--- START ---

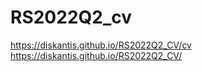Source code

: # RS2022Q2_cv

https://diskantis.github.io/RS2022Q2_CV/cv  
https://diskantis.github.io/RS2022Q2_CV/
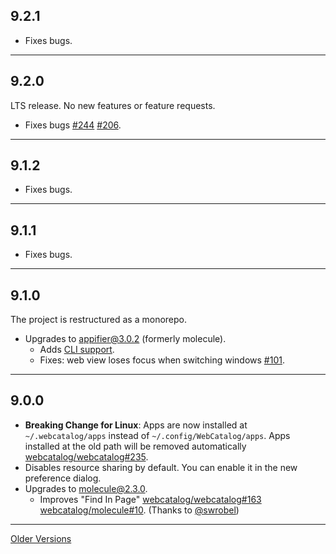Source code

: ## 9.2.1
- Fixes bugs.

---

## 9.2.0
LTS release. No new features or feature requests.

- Fixes bugs [#244](https://github.com/quanglam2807/webcatalog/issues/244) [#206](https://github.com/quanglam2807/webcatalog/issues/206).

---

## 9.1.2
- Fixes bugs.

---

## 9.1.1
- Fixes bugs.

---

## 9.1.0
The project is restructured as a monorepo.

- Upgrades to [appifier@3.0.2](https://www.npmjs.com/package/appifier) (formerly molecule).
  - Adds [CLI support](https://github.com/quanglam2807/webcatalog#command-line).
  - Fixes: web view loses focus when switching windows [#101](https://github.com/quanglam2807/webcatalog/issues/101).

---

## 9.0.0
- **Breaking Change for Linux**: Apps are now installed at `~/.webcatalog/apps` instead of `~/.config/WebCatalog/apps`. Apps installed at the old path will be removed automatically [webcatalog/webcatalog#235](https://github.com/quanglam2807/webcatalog/issues/235).
- Disables resource sharing by default. You can enable it in the new preference dialog.
- Upgrades to [molecule@2.3.0](https://github.com/webcatalog/molecule/releases/tag/v2.3.0).
  - Improves "Find In Page" [webcatalog/webcatalog#163](https://github.com/quanglam2807/webcatalog/issues/163) [webcatalog/molecule#10](https://github.com/webcatalog/molecule/pull/10). (Thanks to [@swrobel](https://github.com/swrobel))

---

[Older Versions](https://raw.githubusercontent.com/webcatalog/webcatalog/master/RELEASE_NOTES0.md)
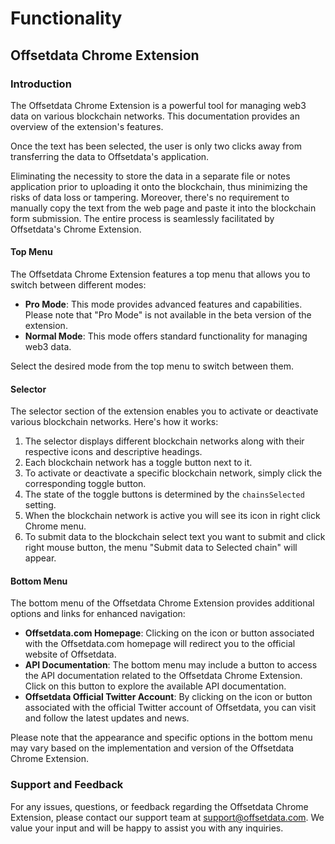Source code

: # Functionality

## Offsetdata Chrome Extension

### Introduction

The Offsetdata Chrome Extension is a powerful tool for managing web3 data on various blockchain networks. This documentation provides an overview of the extension's features.

Once the text has been selected, the user is only two clicks away from transferring the data to Offsetdata's application.

Eliminating the necessity to store the data in a separate file or notes application prior to uploading it onto the blockchain, thus minimizing the risks of data loss or tampering. Moreover, there's no requirement to manually copy the text from the web page and paste it into the blockchain form submission. The entire process is seamlessly facilitated by Offsetdata's Chrome Extension.

#### Top Menu

The Offsetdata Chrome Extension features a top menu that allows you to switch between different modes:

* **Pro Mode**: This mode provides advanced features and capabilities. Please note that "Pro Mode" is not available in the beta version of the extension.
* **Normal Mode**: This mode offers standard functionality for managing web3 data.

Select the desired mode from the top menu to switch between them.

#### Selector

The selector section of the extension enables you to activate or deactivate various blockchain networks. Here's how it works:

1. The selector displays different blockchain networks along with their respective icons and descriptive headings.
2. Each blockchain network has a toggle button next to it.
3. To activate or deactivate a specific blockchain network, simply click the corresponding toggle button.
4. The state of the toggle buttons is determined by the `chainsSelected` setting.
5. When the blockchain network is active you will see its icon in right click Chrome menu.
6. To submit data to the blockchain select text you want to submit and click right mouse button, the menu "Submit data to Selected chain" will appear.

#### Bottom Menu

The bottom menu of the Offsetdata Chrome Extension provides additional options and links for enhanced navigation:

* **Offsetdata.com Homepage**: Clicking on the icon or button associated with the Offsetdata.com homepage will redirect you to the official website of Offsetdata.
* **API Documentation**: The bottom menu may include a button to access the API documentation related to the Offsetdata Chrome Extension. Click on this button to explore the available API documentation.
* **Offsetdata Official Twitter Account**: By clicking on the icon or button associated with the official Twitter account of Offsetdata, you can visit and follow the latest updates and news.

Please note that the appearance and specific options in the bottom menu may vary based on the implementation and version of the Offsetdata Chrome Extension.

### Support and Feedback

For any issues, questions, or feedback regarding the Offsetdata Chrome Extension, please contact our support team at [support@offsetdata.com](mailto:support@offsetdata.com). We value your input and will be happy to assist you with any inquiries.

--- END ---

**What the task asks**
All lines with the word "associated" must be located in the data and copied.

**Response**
* **Offsetdata.com Homepage**: Clicking on the icon or button associated with the Offsetdata.com homepage will redirect you to the official website of Offsetdata.
* **Offsetdata Official Twitter Account**: By clicking on the icon or button associated with the official Twitter account of Offsetdata, you can visit and follow the latest updates and news.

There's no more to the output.